The 27-page indictment charges five defendants, in various combinations, with either forgery or conspiring to sell artifacts they knew to be forgeries. Among the defendants is Robert Deutsch, one of Israel’s leading antiquities dealers. Other defendants included a former chief conservator at the Israel Museum, Rafi Braun (or Brown); antiquities dealer Shlomo (“Momi”) Cohen; a Palestinian worker named Faiz El-Amlah; and antiquities collector Oded Golan.
Two defendants (Braun and Cohen) have been dismissed; the charges were simply dropped. The government induced a third defendant (El-Amlah) to plead guilty to a minor charge that had nothing to do with forgery; in exchange for leniency; he received a fine. So he, too, is out of the case.
That leaves two defendants left in the case—Robert Deutsch and Oded Golan. Deutsch may be the more interesting.

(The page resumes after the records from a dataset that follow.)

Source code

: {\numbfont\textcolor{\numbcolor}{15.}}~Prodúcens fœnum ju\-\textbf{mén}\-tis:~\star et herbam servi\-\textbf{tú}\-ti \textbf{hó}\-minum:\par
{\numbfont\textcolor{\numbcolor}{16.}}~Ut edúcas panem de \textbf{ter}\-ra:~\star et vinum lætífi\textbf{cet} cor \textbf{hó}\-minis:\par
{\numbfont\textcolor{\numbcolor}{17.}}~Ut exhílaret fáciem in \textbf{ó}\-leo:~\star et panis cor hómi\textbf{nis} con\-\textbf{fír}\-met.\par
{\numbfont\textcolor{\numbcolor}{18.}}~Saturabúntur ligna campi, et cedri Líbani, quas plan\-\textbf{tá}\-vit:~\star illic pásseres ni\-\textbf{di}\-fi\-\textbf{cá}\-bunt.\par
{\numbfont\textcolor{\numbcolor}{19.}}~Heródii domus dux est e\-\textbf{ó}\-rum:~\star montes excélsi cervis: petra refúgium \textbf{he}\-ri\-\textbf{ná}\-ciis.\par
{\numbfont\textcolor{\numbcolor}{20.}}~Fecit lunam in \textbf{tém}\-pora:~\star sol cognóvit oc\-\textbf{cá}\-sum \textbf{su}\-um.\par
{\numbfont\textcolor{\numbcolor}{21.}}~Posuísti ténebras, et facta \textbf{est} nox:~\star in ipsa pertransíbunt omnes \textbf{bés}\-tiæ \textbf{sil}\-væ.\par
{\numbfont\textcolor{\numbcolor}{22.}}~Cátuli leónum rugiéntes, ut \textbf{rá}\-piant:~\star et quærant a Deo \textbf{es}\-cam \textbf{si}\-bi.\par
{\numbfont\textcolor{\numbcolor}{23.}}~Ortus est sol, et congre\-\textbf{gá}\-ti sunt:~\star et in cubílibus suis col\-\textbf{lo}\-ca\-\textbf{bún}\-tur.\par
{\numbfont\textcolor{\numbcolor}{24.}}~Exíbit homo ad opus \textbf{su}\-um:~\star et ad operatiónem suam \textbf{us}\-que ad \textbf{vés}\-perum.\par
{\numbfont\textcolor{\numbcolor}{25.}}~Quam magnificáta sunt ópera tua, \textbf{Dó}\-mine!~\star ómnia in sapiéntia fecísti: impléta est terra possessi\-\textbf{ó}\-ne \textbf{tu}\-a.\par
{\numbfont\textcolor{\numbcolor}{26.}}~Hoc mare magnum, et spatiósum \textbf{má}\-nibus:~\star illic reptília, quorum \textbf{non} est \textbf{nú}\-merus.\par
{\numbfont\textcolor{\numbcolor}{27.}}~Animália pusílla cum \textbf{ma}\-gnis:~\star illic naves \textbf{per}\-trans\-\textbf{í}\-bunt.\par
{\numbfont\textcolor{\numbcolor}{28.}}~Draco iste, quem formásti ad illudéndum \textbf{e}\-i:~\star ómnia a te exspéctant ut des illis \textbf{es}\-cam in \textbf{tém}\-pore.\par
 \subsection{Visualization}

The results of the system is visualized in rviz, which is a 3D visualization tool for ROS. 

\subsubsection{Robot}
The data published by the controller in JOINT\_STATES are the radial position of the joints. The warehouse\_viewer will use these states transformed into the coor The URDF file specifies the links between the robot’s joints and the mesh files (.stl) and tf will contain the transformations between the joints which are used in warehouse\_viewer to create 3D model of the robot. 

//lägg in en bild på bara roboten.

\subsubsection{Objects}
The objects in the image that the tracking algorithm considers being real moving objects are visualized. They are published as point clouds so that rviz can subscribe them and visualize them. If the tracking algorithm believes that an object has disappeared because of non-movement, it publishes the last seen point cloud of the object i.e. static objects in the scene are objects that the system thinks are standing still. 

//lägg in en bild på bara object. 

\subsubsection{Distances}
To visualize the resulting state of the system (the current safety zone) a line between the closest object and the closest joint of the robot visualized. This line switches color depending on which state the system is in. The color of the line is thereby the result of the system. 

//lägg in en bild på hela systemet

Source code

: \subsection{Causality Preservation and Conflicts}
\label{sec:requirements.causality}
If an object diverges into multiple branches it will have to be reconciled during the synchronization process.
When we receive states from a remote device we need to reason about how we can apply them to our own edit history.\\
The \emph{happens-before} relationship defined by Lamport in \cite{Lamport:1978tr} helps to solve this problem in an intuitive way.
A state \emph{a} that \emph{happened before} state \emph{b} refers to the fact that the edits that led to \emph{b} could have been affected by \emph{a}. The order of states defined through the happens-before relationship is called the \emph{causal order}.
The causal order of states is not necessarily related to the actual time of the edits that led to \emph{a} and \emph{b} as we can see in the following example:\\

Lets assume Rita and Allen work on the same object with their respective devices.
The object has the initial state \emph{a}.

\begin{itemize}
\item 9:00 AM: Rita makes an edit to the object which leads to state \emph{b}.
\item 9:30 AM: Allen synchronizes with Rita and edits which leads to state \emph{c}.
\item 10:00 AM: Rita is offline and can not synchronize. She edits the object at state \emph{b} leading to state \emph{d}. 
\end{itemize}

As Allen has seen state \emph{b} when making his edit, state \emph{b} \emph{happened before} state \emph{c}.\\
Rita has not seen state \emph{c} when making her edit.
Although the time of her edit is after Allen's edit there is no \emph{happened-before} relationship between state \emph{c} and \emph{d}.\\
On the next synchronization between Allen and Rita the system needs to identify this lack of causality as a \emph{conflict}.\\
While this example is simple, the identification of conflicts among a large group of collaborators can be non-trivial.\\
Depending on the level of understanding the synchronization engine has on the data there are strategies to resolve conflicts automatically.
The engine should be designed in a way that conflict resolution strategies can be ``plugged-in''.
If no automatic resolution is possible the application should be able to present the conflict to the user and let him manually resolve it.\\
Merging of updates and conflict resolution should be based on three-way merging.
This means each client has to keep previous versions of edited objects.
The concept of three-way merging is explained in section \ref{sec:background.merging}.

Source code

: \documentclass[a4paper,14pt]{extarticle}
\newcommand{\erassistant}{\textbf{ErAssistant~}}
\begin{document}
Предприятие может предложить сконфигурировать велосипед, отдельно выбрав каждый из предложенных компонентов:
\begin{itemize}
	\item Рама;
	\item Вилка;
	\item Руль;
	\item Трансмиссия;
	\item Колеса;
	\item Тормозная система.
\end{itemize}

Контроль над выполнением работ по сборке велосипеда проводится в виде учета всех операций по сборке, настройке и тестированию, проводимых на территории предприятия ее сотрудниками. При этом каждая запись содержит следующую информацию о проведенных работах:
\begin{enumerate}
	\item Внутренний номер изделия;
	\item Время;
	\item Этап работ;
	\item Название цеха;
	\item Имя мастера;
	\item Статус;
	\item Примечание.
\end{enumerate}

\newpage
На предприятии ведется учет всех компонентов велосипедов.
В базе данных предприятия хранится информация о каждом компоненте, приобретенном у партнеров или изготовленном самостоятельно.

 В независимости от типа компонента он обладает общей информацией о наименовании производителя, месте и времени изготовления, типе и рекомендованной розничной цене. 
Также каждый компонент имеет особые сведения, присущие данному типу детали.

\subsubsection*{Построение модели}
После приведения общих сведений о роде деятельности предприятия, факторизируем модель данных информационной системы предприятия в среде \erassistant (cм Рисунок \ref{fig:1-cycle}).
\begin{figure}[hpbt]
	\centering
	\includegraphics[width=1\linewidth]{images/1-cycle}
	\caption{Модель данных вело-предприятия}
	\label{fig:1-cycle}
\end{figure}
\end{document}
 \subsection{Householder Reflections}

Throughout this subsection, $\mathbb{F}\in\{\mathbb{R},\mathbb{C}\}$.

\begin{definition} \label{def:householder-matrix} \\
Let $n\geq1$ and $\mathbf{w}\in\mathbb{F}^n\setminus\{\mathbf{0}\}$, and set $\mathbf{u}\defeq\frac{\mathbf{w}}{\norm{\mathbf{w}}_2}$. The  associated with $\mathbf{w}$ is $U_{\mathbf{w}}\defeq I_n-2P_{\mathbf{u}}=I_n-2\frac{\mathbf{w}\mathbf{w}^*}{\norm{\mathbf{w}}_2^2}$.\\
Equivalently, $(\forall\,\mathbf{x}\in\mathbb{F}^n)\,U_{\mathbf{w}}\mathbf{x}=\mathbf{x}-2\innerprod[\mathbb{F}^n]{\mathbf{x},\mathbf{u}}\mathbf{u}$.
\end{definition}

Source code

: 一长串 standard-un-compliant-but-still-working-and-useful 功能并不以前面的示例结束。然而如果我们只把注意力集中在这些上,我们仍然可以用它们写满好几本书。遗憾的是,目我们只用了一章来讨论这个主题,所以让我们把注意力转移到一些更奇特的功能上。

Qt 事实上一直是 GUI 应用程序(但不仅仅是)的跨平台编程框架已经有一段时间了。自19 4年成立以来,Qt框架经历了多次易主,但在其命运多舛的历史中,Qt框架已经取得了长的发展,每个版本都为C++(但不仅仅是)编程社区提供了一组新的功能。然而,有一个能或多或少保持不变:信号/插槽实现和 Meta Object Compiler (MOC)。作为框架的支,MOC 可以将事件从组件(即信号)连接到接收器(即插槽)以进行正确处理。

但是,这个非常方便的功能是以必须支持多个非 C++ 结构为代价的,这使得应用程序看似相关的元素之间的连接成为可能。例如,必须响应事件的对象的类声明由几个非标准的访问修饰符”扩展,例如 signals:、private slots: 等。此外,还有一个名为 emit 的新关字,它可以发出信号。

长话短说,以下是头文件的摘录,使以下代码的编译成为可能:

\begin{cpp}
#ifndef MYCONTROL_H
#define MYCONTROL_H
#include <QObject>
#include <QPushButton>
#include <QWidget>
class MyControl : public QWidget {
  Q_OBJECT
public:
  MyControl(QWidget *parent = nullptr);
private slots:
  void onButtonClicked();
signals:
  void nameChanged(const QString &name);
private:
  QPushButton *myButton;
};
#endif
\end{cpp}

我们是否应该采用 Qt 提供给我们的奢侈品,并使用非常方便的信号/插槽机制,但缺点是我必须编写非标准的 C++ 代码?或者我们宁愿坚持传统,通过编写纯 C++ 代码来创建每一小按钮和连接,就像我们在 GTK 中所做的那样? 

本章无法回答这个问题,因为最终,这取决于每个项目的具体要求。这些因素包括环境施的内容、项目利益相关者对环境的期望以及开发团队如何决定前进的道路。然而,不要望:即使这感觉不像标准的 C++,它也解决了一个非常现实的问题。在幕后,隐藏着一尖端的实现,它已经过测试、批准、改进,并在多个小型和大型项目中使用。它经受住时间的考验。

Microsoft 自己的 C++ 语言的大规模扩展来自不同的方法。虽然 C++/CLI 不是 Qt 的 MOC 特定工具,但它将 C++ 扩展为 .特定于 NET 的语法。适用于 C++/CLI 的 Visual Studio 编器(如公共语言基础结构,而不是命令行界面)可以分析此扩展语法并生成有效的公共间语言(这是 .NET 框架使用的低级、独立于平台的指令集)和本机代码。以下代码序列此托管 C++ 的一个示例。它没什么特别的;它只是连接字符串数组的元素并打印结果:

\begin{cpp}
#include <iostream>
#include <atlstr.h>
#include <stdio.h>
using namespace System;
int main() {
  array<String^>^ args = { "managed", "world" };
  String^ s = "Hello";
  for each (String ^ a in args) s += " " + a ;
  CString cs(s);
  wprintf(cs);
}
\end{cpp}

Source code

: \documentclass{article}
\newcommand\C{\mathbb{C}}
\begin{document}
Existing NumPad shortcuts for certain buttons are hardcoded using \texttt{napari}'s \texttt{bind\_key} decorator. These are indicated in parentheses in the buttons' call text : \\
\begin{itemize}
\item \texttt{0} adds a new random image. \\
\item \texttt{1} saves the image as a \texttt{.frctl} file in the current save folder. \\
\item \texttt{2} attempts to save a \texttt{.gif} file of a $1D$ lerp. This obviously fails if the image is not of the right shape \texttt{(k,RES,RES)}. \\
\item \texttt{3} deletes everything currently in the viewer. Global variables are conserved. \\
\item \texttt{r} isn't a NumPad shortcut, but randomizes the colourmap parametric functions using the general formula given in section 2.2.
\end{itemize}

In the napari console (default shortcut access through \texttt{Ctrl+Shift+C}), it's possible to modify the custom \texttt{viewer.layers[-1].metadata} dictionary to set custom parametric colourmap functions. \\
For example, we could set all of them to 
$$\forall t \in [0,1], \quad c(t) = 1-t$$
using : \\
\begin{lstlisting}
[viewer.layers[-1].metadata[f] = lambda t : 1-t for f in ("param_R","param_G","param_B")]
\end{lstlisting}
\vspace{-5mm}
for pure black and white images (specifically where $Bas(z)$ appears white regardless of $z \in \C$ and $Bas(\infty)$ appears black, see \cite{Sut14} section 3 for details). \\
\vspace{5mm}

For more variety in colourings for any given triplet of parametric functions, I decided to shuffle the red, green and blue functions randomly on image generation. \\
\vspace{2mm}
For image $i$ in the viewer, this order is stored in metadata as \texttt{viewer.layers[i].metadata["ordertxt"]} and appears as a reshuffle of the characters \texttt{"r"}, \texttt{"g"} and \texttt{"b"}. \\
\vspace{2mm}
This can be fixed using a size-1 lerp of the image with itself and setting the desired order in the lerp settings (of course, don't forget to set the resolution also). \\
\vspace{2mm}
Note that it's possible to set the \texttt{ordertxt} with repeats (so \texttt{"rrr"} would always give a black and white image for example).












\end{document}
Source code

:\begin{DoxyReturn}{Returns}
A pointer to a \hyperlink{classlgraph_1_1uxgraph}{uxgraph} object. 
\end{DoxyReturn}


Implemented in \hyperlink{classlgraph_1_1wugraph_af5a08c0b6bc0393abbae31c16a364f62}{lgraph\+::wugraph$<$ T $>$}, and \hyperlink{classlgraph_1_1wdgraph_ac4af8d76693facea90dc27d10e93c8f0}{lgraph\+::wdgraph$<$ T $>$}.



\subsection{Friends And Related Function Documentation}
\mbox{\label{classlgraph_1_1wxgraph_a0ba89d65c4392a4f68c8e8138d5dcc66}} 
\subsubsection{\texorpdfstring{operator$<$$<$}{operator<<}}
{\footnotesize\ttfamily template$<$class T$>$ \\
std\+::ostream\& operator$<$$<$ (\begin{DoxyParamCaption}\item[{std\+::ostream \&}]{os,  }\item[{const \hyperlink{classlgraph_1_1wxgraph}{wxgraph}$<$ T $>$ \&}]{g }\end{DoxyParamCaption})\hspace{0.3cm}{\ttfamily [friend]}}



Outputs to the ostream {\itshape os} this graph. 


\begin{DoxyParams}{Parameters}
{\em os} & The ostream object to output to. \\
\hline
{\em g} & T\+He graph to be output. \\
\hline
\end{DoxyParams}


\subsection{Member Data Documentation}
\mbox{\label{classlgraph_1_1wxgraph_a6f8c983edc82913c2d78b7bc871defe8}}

A Romanian immigrant to Israel, Deutsch is a successful antiquities dealer with shops in some of the most exclusive hotels and areas of Tel Aviv. But Deutsch is—or, at least before this case, was—also a respected scholar. He has written a bundle of books on seals and inscriptions, some with highly regarded Haifa University professor Michael Heltzer and another with internationally renowned Sorbonne scholar André Lemaire. Deutsch himself taught at Haifa University—at least he did before this case. He is also an archaeologist. He served as an area supervisor in the excavation of Megiddo—before this case. In short, this case has been devastating for Deutsch. In many ways, it has destroyed his life.
According to observers of the trial, in three years the government has really produced no evidence against Deutsch. Or has it? We may soon know.
The government is said to be two or three weeks away from concluding its case. When that happens, it will be time for motions to dismiss the indictment. The government will then file its opposition to the motions to dismiss. Then we will have a better idea of the case, if any, against Deutsch. If the indictment against him is dismissed, only defendant Oded Golan will be left.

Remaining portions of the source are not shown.